We knew this generations ago, when we gathered around fires to listen to the storyteller. Now, the fact that there even was a storyteller suggests that different people do get different amounts of skill at telling stories. But that’s not the only reason we gave up responsibility for telling stories to somebody else. We like to be surprised by our stories; we like to feel like they come from someplace else; we like to get them passively instead of working hard at them; and we like to have our senses dazzled. All that is understandable.
What it means, though, is that over time we’ve outsourced the job of storytelling, mostly to huge corporations. These entities have the money to hire Earth’s best-looking and most charismatic people to stand in front of the cameras, to make incredible images and special effects, and to hone their scripts to perfect pitch. And I’m not saying there’s no place for that. I like it too! There’s a ton of legitimately great TV right now.
Unfortunately, capitalist economics mean that our stories are often suffering. There’s too much money to be made in catering to people’s privilege to put real equality on movie screens—in 2011, we still have need of Mo’s Movie Measure. The law of increasing returns has a tendency to push out anything deemed too challenging—the economics of movie distribution and major TV networks mean that everything must appeal to the maximum number of people. Or sometimes, dammit, your favorite show just gets cancelled before it can fully live out its potential—remember the campaign to save Farscape? And those are just the cases in which we understand the cost of not having our stories locally made. Surely there are other losses at which we can’t guess.
Maybe you’re fine with getting your stories somewhere else, somewhere less subject to those kinds of pressures. Even given that, though, you’ve given up something fundamental and beautiful. You might have come to believe that you can’t even try to make a fictional story or world, that it somehow isn’t your right. Even people who aren’t such great singers still manage to raise their voices in chorus now and again; when it comes to story, though, we don’t seem to believe in this. We think, as we do with so many things, that it’s got to come out perfect and beautiful or else it’s a waste. That it’s got to be for someone else, for consumption, or it’s somehow shameful.
We use stories to tell ourselves who we are. That’s not only a job we shouldn’t leave solely to advertisers, nor to the people who sell our eyeballs to them—it’s a job we should not leave solely to others, period.

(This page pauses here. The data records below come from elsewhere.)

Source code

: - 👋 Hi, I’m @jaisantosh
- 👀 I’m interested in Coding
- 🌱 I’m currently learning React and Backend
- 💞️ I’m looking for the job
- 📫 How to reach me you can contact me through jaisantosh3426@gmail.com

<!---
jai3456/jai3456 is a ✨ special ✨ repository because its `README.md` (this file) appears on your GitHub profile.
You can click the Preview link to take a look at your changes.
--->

What if there were a way to invite friends over, not to watch True Blood or what have you, but to create an ongoing story just as compelling and human, but be its audience at the same time, and have full control of it?
Of course, there is. It’s important for us in the roleplaying hobby to remember what we have to offer people. We have storytelling prosthetics—a way for people to make some of the hard problems of creating collaborative fiction easier and more rewarding. So while some think it’s a waste of time to try to evangelize people into gaming, or to make games that make us better people, I think it’s a responsibility, even if it doesn’t snowball into a revolution. In a very real sense, there are lives at stake.